Вечер воскресный, и вся детвора в коридоре. Одни играют в уголке, другие, постарше, в очередь катаются на трехколесном, довоенном еще велосипеде, педали которого ржаво и тонко скулят, когда их проворачивают нетерпеливые детские ноги; третьи, школьники, среди них Вова и Юра Селезневы, роятся возле входа в кухню, у них свой, особый разговор, и, если прислушаться к нему, можно уловить, что больше всего дружков Шуриных мальчишек занимает, кто им «этот дядя», насовсем он у них или нет, правда ли, что хорошо поет, играет на гармошке и где же гармошка, может, он ее пропил.
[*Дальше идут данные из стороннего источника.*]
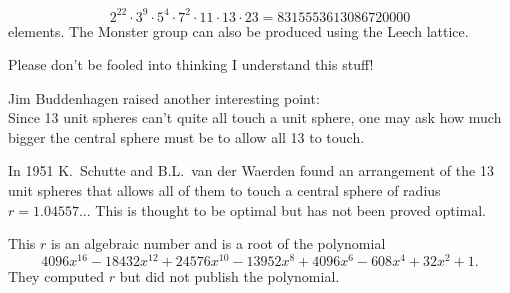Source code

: \[2^{22} \cdot 3^9 \cdot 5^4 \cdot 7^2 \cdot 11 \cdot 13 \cdot 23 = 8315553613086720000\]
%
elements. The Monster group can also be produced using the Leech lattice.

Please don't be fooled into thinking I understand this stuff!

Jim Buddenhagen raised another interesting point:
\\
Since 13 unit spheres can't quite all touch a unit sphere, one may ask how much bigger the central sphere must be to allow all 13 to touch.

In 1951 K.\ Schutte and B.L.\ van der Waerden found an arrangement of the 13 unit spheres that allows all of them to touch a central sphere of radius $r=1.04557...$ This is thought to be optimal but has not been proved optimal.

This $r$ is an algebraic number and is a root of the polynomial
%
\[4096 x^{16} - 18432 x^{12} + 24576 x^{10} - 13952 x^8 + 4096 x^6 - 608 x^4 + 32 x^2 + 1.\]
%
They computed $r$ but did not publish the polynomial.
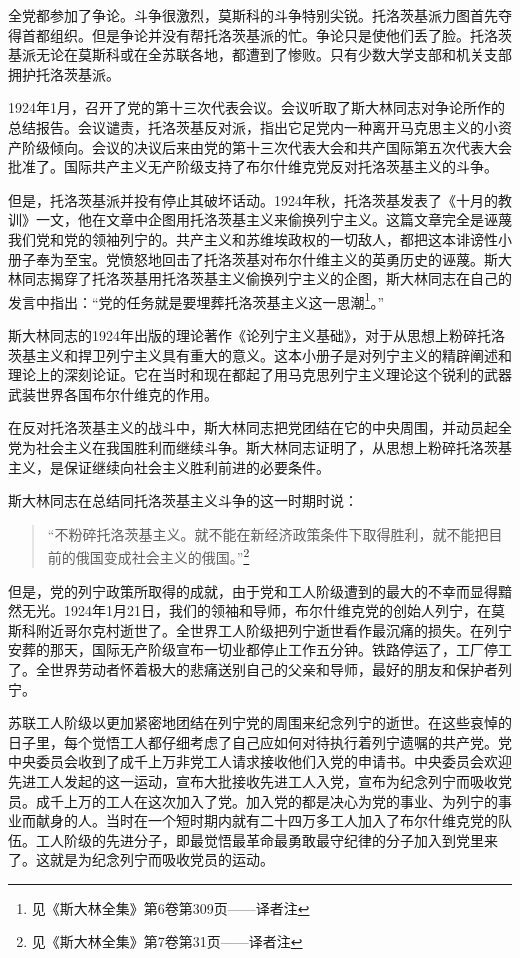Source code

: 全党都参加了争论。斗争很激烈，莫斯科的斗争特别尖锐。托洛茨基派力图首先夺得首都组织。但是争论并没有帮托洛茨基派的忙。争论只是使他们丢了脸。托洛茨基派无论在莫斯科或在全苏联各地，都遭到了惨败。只有少数大学支部和机关支部拥护托洛茨基派。

1924年1月，召开了党的第十三次代表会议。会议听取了斯大林同志对争论所作的总结报告。会议谴责，托洛茨基反对派，指出它足党内一种离开马克思主义的小资产阶级倾向。会议的决议后来由党的第十三次代表大会和共产国际第五次代表大会批准了。国际共产主义无产阶级支持了布尔什维克党反对托洛茨基主义的斗争。

但是，托洛茨基派并投有停止其破坏话动。1924年秋，托洛茨基发表了《十月的教训》一文，他在文章中企图用托洛茨基主义来偷换列宁主义。这篇文章完全是诬蔑我们党和党的领袖列宁的。共产主义和苏维埃政权的一切敌人，都把这本诽谤性小册子奉为至宝。党愤怒地回击了托洛茨基对布尔什维主义的英勇历史的诬蔑。斯大林同志揭穿了托洛茨基用托洛茨基主义偷换列宁主义的企图，斯大林同志在自己的发言中指出：“党的任务就是要埋葬托洛茨基主义这一思潮\footnote{见《斯大林全集》第6卷第309页——译者注}。”

斯大林同志的1924年出版的理论著作《论列宁主义基础》，对于从思想上粉碎托洛茨基主义和捍卫列宁主义具有重大的意义。这本小册子是对列宁主义的精辟阐述和理论上的深刻论证。它在当时和现在都起了用马克思列宁主义理论这个锐利的武器武装世界各国布尔什维克的作用。

在反对托洛茨基主义的战斗中，斯大林同志把党团结在它的中央周围，并动员起全党为社会主义在我国胜利而继续斗争。斯大林同志证明了，从思想上粉碎托洛茨基主义，是保证继续向社会主义胜利前进的必要条件。

斯大林同志在总结同托洛茨基主义斗争的这一时期时说：

\begin{quotation}
“不粉碎托洛茨基主义。就不能在新经济政策条件下取得胜利，就不能把目前的俄国变成社会主义的俄国。”\footnote{见《斯大林全集》第7卷第31页——译者注}
\end{quotation}

但是，党的列宁政策所取得的成就，由于党和工人阶级遭到的最大的不幸而显得黯然无光。1924年1月21日，我们的领袖和导师，布尔什维克党的创始人列宁，在莫斯科附近哥尔克村逝世了。全世界工人阶级把列宁逝世看作最沉痛的损失。在列宁安葬的那天，国际无产阶级宣布一切业都停止工作五分钟。铁路停运了，工厂停工了。全世界劳动者怀着极大的悲痛送别自己的父亲和导师，最好的朋友和保护者列宁。

苏联工人阶级以更加紧密地团结在列宁党的周围来纪念列宁的逝世。在这些哀悼的日子里，每个觉悟工人都仔细考虑了自己应如何对待执行着列宁遗嘱的共产党。党中央委员会收到了成千上万非党工人请求接收他们入党的申请书。中央委员会欢迎先进工人发起的这一运动，宣布大批接收先进工人入党，宣布为纪念列宁而吸收党员。成千上万的工人在这次加入了党。加入党的都是决心为党的事业、为列宁的事业而献身的人。当时在一个短时期内就有二十四万多工人加入了布尔什维克党的队伍。工人阶级的先进分子，即最觉悟最革命最勇敢最守纪律的分子加入到党里来了。这就是为纪念列宁而吸收党员的运动。

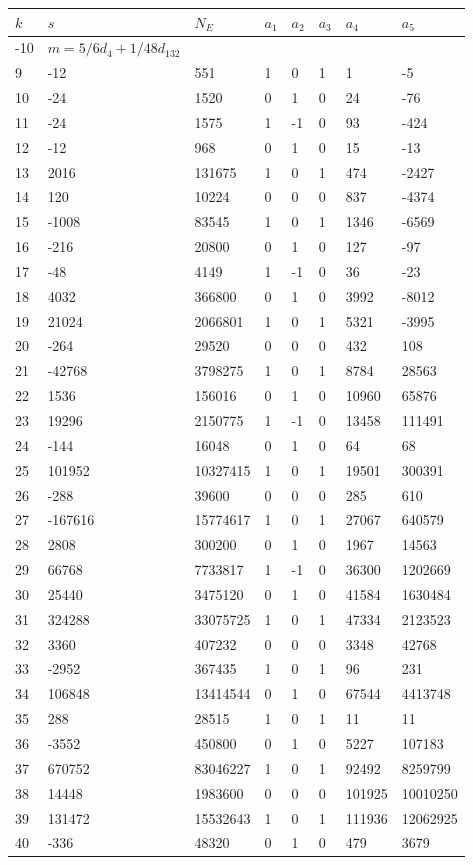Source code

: \documentclass{amsart}
\begin{document}
\begin{longtable}{|l|l|l|lllll|}
\hline
$k$ & $s$ & $N_E$ & $a_1$ & $a_2$ & $a_3$ & $a_4$ & $a_5$\\
\hline
-10&$m=5/6d_{4}+1/48d_{132}$&&\multicolumn{5}{c|}{}\\
9&-12&551&1&0&1&1&-5\\
10&-24&1520&0&1&0&24&-76\\
11&-24&1575&1&-1&0&93&-424\\
12&-12&968&0&1&0&15&-13\\
13&2016&131675&1&0&1&474&-2427\\
14&120&10224&0&0&0&837&-4374\\
15&-1008&83545&1&0&1&1346&-6569\\
16&-216&20800&0&1&0&127&-97\\
17&-48&4149&1&-1&0&36&-23\\
18&4032&366800&0&1&0&3992&-8012\\
19&21024&2066801&1&0&1&5321&-3995\\
20&-264&29520&0&0&0&432&108\\
21&-42768&3798275&1&0&1&8784&28563\\
22&1536&156016&0&1&0&10960&65876\\
23&19296&2150775&1&-1&0&13458&111491\\
24&-144&16048&0&1&0&64&68\\
25&101952&10327415&1&0&1&19501&300391\\
26&-288&39600&0&0&0&285&610\\
27&-167616&15774617&1&0&1&27067&640579\\
28&2808&300200&0&1&0&1967&14563\\
29&66768&7733817&1&-1&0&36300&1202669\\
30&25440&3475120&0&1&0&41584&1630484\\
31&324288&33075725&1&0&1&47334&2123523\\
32&3360&407232&0&0&0&3348&42768\\
33&-2952&367435&1&0&1&96&231\\
34&106848&13414544&0&1&0&67544&4413748\\
35&288&28515&1&0&1&11&11\\
36&-3552&450800&0&1&0&5227&107183\\
37&670752&83046227&1&0&1&92492&8259799\\
38&14448&1983600&0&0&0&101925&10010250\\
39&131472&15532643&1&0&1&111936&12062925\\
40&-336&48320&0&1&0&479&3679\\

\end{longtable}
\end{document}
А «дядя» сидит там, в кухне, на скамье, возле длинной вереницы столов, которые все вместе похожи на рабочий верстак и заставлены примусами, керосинками, кастрюлями, чугунами. И верно — без конца тут работают: готовки, стирки, варки. Кеша смущенно ежится, поводит лопатками под ветхой рубахой, бормочет: «Да ладно, мужики, лучше не надо. Доскребся бы я до бани-то». А мужчины, все трое, хоть и делают вид, что заняты вроде пустяком сущим, озабоченно переглядываются, порой перекинутся парой слов, а то мимоходом шугнут любопытного мальца, что озираясь на ребят, которые грудятся у двери, бочком-бочком, шажок да еще шажок, уж тут как тут, возле Кеши, словно разведчик перед общей атакой.
— А ну-ка, давай отсюда. Нечего, нечего. Нас, что ли, не видел? Наглядишься еще…
Дети заметливы. А тут Иван Фокин через весь коридор несет от Седелкиных большую железную темно-серую ванну, похожую формой своей на плетеные санки, в головах высокую, а в ногах низкую. Сам Седелкин спешит на кухню с бритвенным прибором: помазок в металлическом стакане, прямоугольный узкий футляр с бритвой.
В комнате Селезневых открыт сундук и, смугло-золотая изнутри, светится его крышка. Шура сидит на коленях перед ворохом мужниной одежды, сладко-ядовито пахнущей нафталином, кое-что — рубашки, кальсоны, майки — развертывает, встряхивает на вытянутых руках, некоторые вещи аккуратно складывает в сторонке. Это майка, трусы, рубаха, залатанный на локтях, но вполне еще хороший пиджак. Шура вздыхает — о многом напомнили ей эти вещи, когда-то новые, купленные для Петра в дни дачек и авансов. Она складывает все остальное опять в сундук, закрывает его и накидывает сверху самодельный, сшитый из лоскутков коврик.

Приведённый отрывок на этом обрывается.